* Task inputs *
Content starts
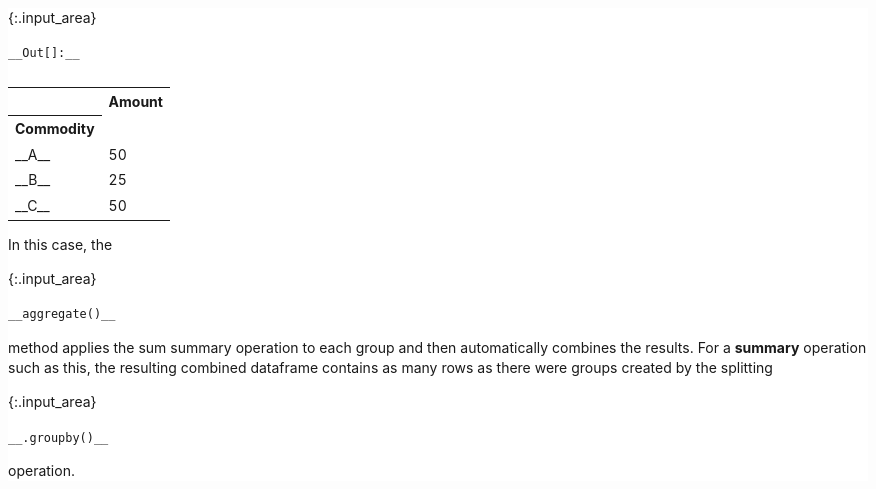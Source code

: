 






{:.input_area}
```
__Out[]:__
```


<table xmlns:str="http://exslt.org/strings">
<caption></caption>
<tbody>
<tr>
<th></th>
<th>Amount</th>
</tr>
<tr>
<th>Commodity</th>
<td class="highlight_" rowspan="" colspan=""></td>
</tr>
<tr>
<td class="highlight_" rowspan="" colspan="">__A__</td>
<td class="highlight_" rowspan="" colspan="">50</td>
</tr>
<tr>
<td class="highlight_" rowspan="" colspan="">__B__</td>
<td class="highlight_" rowspan="" colspan="">25</td>
</tr>
<tr>
<td class="highlight_" rowspan="" colspan="">__C__</td>
<td class="highlight_" rowspan="" colspan="">50</td>
</tr>
</tbody>
</table>
In this case, the 



{:.input_area}
```
__aggregate()__
```


 method applies the sum summary operation to each group and then automatically combines the results. For a __summary__ operation such as this, the resulting combined dataframe contains as many rows as there were groups created by the splitting 



{:.input_area}
```
__.groupby()__
```


 operation.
Content ends
Answer with one number only: how many lines in the data contain the word "operation"?

* Task solution *
2